Начало в предыдущем посте.
Аст и Шеол продолжают рассказ.
Но вышло всё иначе, как никто не мог бы предвидеть.
Марина в пустом доме
Стоило Марине тронуть дверь гостевой комнаты и убедиться, что она не заперта, как Аспид встал, вне себя, как лунатик, распахнул её изнутри, схватил девушку в охапку, спустился с ней на плече по чёрной лестнице к гаражу, втолкнул в авто и погнал машину по шоссе (к счастью, пустому) по встречной полосе.
Они прибыли в пустую гостиницу, где Аспид как почётный гость с Запада был на экскурсии накануне, готовую к открытию и законсервированную. Он был очень страшен, с безжизненными глазами и неподвижным лицом, похож на тысячелетнего мертвеца, по словам Марины - не иначе, все его семь десятков и груз памяти предков вдруг рухнули на него и проявились в его облике. У Марины началась паника, она вырвалась от него и спряталась в одном из номеров, но он её вычислил и начал охоту.
(Шеол: вариации на тему Аейя верзус снежный мар, привет Лео!)
Аспид ловил Марину вовсе не неделю, а всего сутки с лишним, но ужас она пережила сокрушительный. Она пряталась на этажах, в запутанных галереях и переходах, но томимая жаждой вынуждена была возвращаться в пищеблок, где только и была вода (водопровод и канализация не были подключены) - а он её там подстерегал и снова гнался за ней, так что всякий раз она спасалась из последних сил.
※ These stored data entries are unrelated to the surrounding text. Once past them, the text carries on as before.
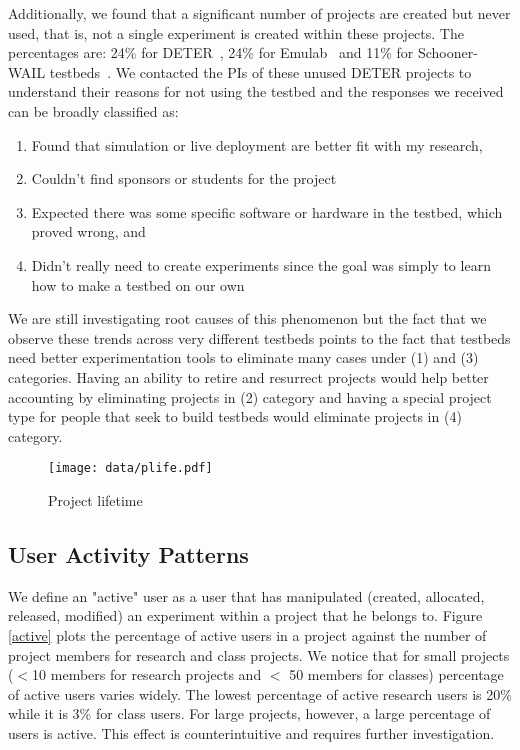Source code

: \documentclass[12pt]{article}
\begin{document}
Additionally, we found that
 a significant number of projects are created but never used,  that is, 
  not a single experiment is created within these projects. 
The percentages are: 24\% for DETER~\cite{Deter}, 24\% for Emulab~\cite{Emulab} 
 and 11\% for Schooner-WAIL testbeds~\cite{Wail}. 
We contacted the PIs of these unused DETER projects to understand their reasons for not using the 
 testbed and the responses we received can be broadly classified as: 
\begin{enumerate}
\item Found that simulation or live deployment are better fit with my research, 
\item Couldn't find sponsors or students for the project
\item Expected there was some specific software or hardware in the testbed, which proved wrong, and
\item Didn't really need to create experiments since the goal was simply to learn how to make a testbed on our own
\end{enumerate}
We are still investigating root causes of this phenomenon but the fact
that we observe these trends across very different testbeds points to the fact that
testbeds need better experimentation tools to eliminate many
cases under (1) and (3) categories. Having an ability to retire and resurrect projects would help 
better accounting by eliminating projects in (2) category and having a special project type for 
people that seek to build testbeds would eliminate projects in (4) category.

\begin{figure}[htbp]
\begin{center}
\texttt{[image: data/plife.pdf]}
\caption{Project lifetime}
\label{projlife}
\end{center}
\end{figure}


\subsection*{User Activity Patterns}
We define an "active" user as a user that has manipulated (created,
allocated, released, modified) an experiment within a project that
he belongs to. Figure \ref{active} plots the percentage of active users
in a project against the number of project members for research and
class projects. We notice that for small projects ($<$10 members for
research projects and $<$ 50 members for classes) percentage of active
users varies widely. The lowest percentage of active research users is
20\% while it is 3\% for class users. For large projects, however, a
large percentage of users is active. This effect is counterintuitive and
requires further investigation.
\end{document}
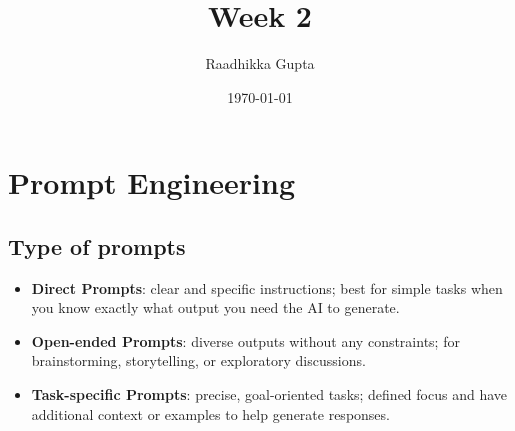 \documentclass[12pt, letterpaper]{article}
\title{Week 2}
\author{Raadhikka Gupta}
\date{\today}
\begin{document}
\maketitle

\section{Prompt Engineering}

\subsection{Type of prompts}
\begin{itemize}
    \item \textbf{Direct Prompts}: clear and specific instructions; best for simple tasks when you know exactly what output you need the AI to generate.
    \item \textbf{Open-ended Prompts}: diverse outputs without any constraints; for brainstorming, storytelling, or exploratory discussions.
    \item \textbf{Task-specific Prompts}: precise, goal-oriented tasks; defined focus and have additional context or examples to help generate responses.
\end{itemize}
\end{document}
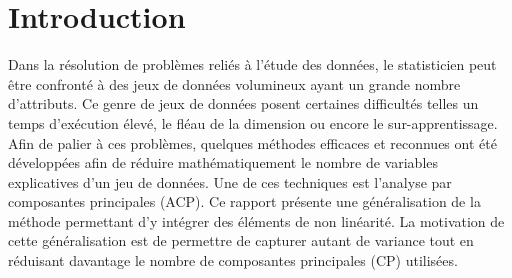 \section{Introduction}

Dans la résolution de problèmes reliés à l’étude des données, le statisticien peut être confronté à des jeux de données volumineux ayant un grande nombre d’attributs. Ce genre de jeux de données posent certaines difficultés telles un temps d'exécution élevé, le fléau de la dimension ou encore le sur-apprentissage. Afin de palier à ces problèmes, quelques méthodes efficaces et reconnues ont été développées afin de réduire mathématiquement le nombre de variables explicatives d’un jeu de données. Une de ces techniques est l’analyse par composantes principales (ACP). Ce rapport présente une généralisation de la méthode permettant d’y intégrer des éléments de non linéarité. La motivation de cette généralisation est de permettre de capturer autant de variance tout en réduisant davantage le nombre de composantes principales (CP) utilisées.
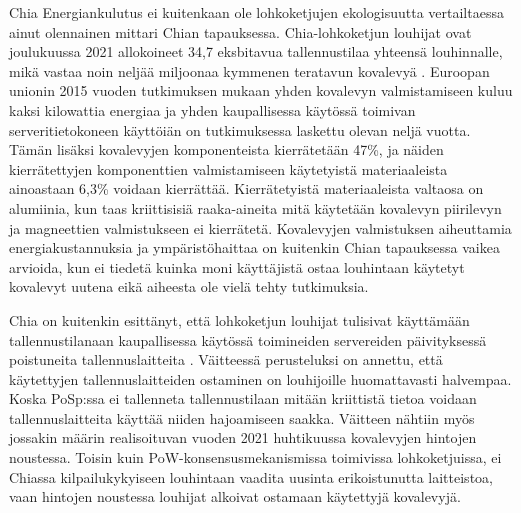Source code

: \begin{subsection}{Chia\label{chia}}
Energiankulutus ei kuitenkaan ole lohkoketjujen ekologisuutta vertailtaessa ainut olennainen mittari Chian tapauksessa. Chia-lohkoketjun louhijat ovat joulukuussa 2021 allokoineet 34,7 eksbitavua tallennustilaa yhteensä louhinnalle, mikä vastaa noin neljää miljoonaa kymmenen teratavun kovalevyä \cite{chiaspaceusage}. Euroopan unionin 2015 vuoden tutkimuksen mukaan yhden kovalevyn valmistamiseen kuluu kaksi kilowattia energiaa \cite[p~49--50]{manufacturingcarbon1} ja yhden kaupallisessa käytössä toimivan serveritietokoneen käyttöiän on tutkimuksessa laskettu olevan neljä vuotta. Tämän lisäksi kovalevyjen komponenteista kierrätetään 47\%, ja näiden kierrätettyjen komponenttien valmistamiseen käytetyistä materiaaleista ainoastaan 6,3\% voidaan kierrättää. Kierrätetyistä materiaaleista valtaosa on alumiinia, kun taas kriittisisiä raaka-aineita mitä käytetään kovalevyn piirilevyn ja magneettien valmistukseen ei kierrätetä. Kovalevyjen valmistuksen aiheuttamia energiakustannuksia ja ympäristöhaittaa on kuitenkin Chian tapauksessa vaikea arvioida, kun ei tiedetä kuinka moni käyttäjistä ostaa louhintaan käytetyt kovalevyt uutena eikä aiheesta ole vielä tehty tutkimuksia.

Chia on kuitenkin esittänyt, että lohkoketjun louhijat tulisivat käyttämään tallennustilanaan kaupallisessa käytössä toimineiden servereiden päivityksessä poistuneita tallennuslaitteita \cite{chia-mining}. Väitteessä perusteluksi on annettu, että käytettyjen tallennuslaitteiden ostaminen on louhijoille huomattavasti halvempaa. Koska PoSp:ssa ei tallenneta tallennustilaan mitään kriittistä tietoa voidaan tallennuslaitteita käyttää niiden hajoamiseen saakka. Väitteen nähtiin myös jossakin määrin realisoituvan vuoden 2021 huhtikuussa kovalevyjen hintojen noustessa. Toisin kuin PoW-konsensusmekanismissa toimivissa lohkoketjuissa, ei Chiassa kilpailukykyiseen louhintaan vaadita uusinta erikoistunutta laitteistoa, vaan hintojen noustessa louhijat alkoivat ostamaan käytettyjä kovalevyjä.
\end{subsection}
Напоследок Аспид загнал девушку на балкон, и ей пришлось через перила выбираться на пожарную лестницу - в тот момент, как она вспоминает, она была почти готова сама броситься с высоты, только чтобы покончить с этим кошмаром наяву.
В итоге оба спрыгнули с пожарной лестницы на уровне второго этажа и оказались в разных кустах. Скорее всего, Аспид потерял её из виду и ушибся, это сработало как "размыкатель цепи", и он наконец уснул как убитый. Марина говорит, что не помнит дальнейшего чётко - вроде бы она поднялась из кустов, не увидела никого и побежала к шоссе со всех ног, даже не обращая внимания на боль от подвывиха.
(Шеол: по моим данным, она подбиралась к лежащему Аспиду с большим камнем в руках, но вдруг бросила камень и убежала. Поскольку она не помнит этого эпизода, то мотивы её поведения остались неясны: зачем приближалась, если так и не ударила; почему не ударила, раз уж подобралась почти вплотную, а он не шевелился.)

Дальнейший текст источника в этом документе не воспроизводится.